Minha esposa e eu participamos de um desses momentos, há pouco tempo, quando ela despertou certa noite sentindo-se muito mal. Ambos oramos, ponderando a situação — volvendo-nos a Deus para sentir e provar Seu amor, amor que transcende o reino da mortalidade.
Enquanto eu lia na Bíblia — numa busca real — percebi haver necessidade de confiar totalmente na presença e no poder do Amor divino. Toda e qualquer resistência — sob a forma de sono, despreparo ou incapacidade — foi desfeita pelo Amor, que naquele momento me nutria com a incisiva mensagem da Bíblia. Fiquei calmo e consciente de que Deus, em verdade, estava ali mesmo, amando minha esposa e dela cuidando. Percebi que ela era a própria expressão do Amor. Eu lia capítulos e versículos, mas o que ocorria era que eu estava principalmente compreendendo com mais clareza a luz sanadora do Cristo, luz em que se apresenta a identidade impecável do homem. Essa consciência que emergia, transformou de imediato aquela experiência. Minha esposa chamou-me de volta para dormir e ela própria teve um sono tranqüilo pelo resto da noite. Aquele foi um momento glorioso — quando a resistência de ler realmente a Bíblia foi vencida pelo Amor divino, e a compreensão espiritual que o acompanhou manifestou-se na cura.

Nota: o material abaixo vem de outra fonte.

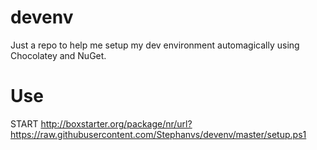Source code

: # devenv

Just a repo to help me setup my dev environment automagically using Chocolatey and NuGet.

# Use

START http://boxstarter.org/package/nr/url?https://raw.githubusercontent.com/Stephanvs/devenv/master/setup.ps1
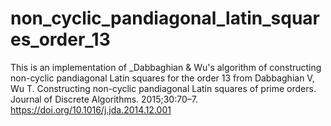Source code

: # non_cyclic_pandiagonal_latin_squares_order_13
This is an implementation of _Dabbaghian &amp; Wu's algorithm of constructing non-cyclic pandiagonal Latin squares for the order 13 from Dabbaghian V, Wu T. Constructing non-cyclic pandiagonal Latin squares of prime orders. Journal of Discrete Algorithms. 2015;30:70–7.  https://doi.org/10.1016/j.jda.2014.12.001 
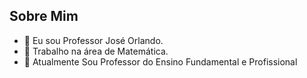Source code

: ## Sobre Mim

- 👋 Eu sou Professor José Orlando.
- 👀 Trabalho na área de Matemática.
- 🌱 Atualmente Sou Professor do Ensino Fundamental e Profissional
<!---
joseorlando75/joseorlando75 is a ✨ special ✨ repository because its `README.md` (this file) appears on your GitHub profile.
You can click the Preview link to take a look at your changes.
--->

À medida que buscamos esse significado mais profundo da Bíblia, cristão e científico, encontramos não só seu intento espiritual, mas também nossa própria espiritualidade como filhos amados de Deus. É por isso que esses momentos dão a sensação de estarmos de volta ao lar. Quando buscamos encontrar, descobrimos o que realmente somos — e ahhhhhh! Como alguém que dá um mergulho em águas refrescantes, ficamos reanimados.